• **WORK REQUIRED**
Reading the records beneath this task, work out how many lines contain the word "textcolor" and reply with only that number.
**** SUPPLIED RECORDS ****
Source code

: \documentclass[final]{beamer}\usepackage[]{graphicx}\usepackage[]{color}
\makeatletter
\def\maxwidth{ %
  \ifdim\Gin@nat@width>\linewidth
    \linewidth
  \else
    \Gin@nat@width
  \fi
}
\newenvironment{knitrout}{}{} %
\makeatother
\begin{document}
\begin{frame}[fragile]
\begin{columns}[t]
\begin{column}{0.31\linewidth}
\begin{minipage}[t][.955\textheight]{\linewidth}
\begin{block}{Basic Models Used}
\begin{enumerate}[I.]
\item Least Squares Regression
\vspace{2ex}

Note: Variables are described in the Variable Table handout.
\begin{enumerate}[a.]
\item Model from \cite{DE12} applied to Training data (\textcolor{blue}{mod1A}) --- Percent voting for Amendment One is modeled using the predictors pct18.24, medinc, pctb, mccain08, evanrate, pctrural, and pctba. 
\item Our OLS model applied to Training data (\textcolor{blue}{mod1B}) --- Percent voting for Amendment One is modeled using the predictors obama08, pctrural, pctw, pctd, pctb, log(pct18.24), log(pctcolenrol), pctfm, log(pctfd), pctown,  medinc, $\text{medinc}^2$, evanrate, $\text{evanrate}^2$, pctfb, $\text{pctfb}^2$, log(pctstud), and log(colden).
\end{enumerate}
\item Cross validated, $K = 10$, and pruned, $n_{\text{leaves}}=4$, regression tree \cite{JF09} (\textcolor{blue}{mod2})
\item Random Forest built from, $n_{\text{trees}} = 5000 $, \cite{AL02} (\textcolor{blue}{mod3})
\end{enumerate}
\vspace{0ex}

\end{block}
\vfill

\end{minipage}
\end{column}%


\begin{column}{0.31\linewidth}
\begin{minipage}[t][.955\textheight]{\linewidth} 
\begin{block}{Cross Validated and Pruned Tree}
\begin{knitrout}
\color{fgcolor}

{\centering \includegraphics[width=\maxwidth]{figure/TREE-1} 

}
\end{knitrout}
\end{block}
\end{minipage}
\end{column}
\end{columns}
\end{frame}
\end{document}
****
• **ANSWER AREA**
4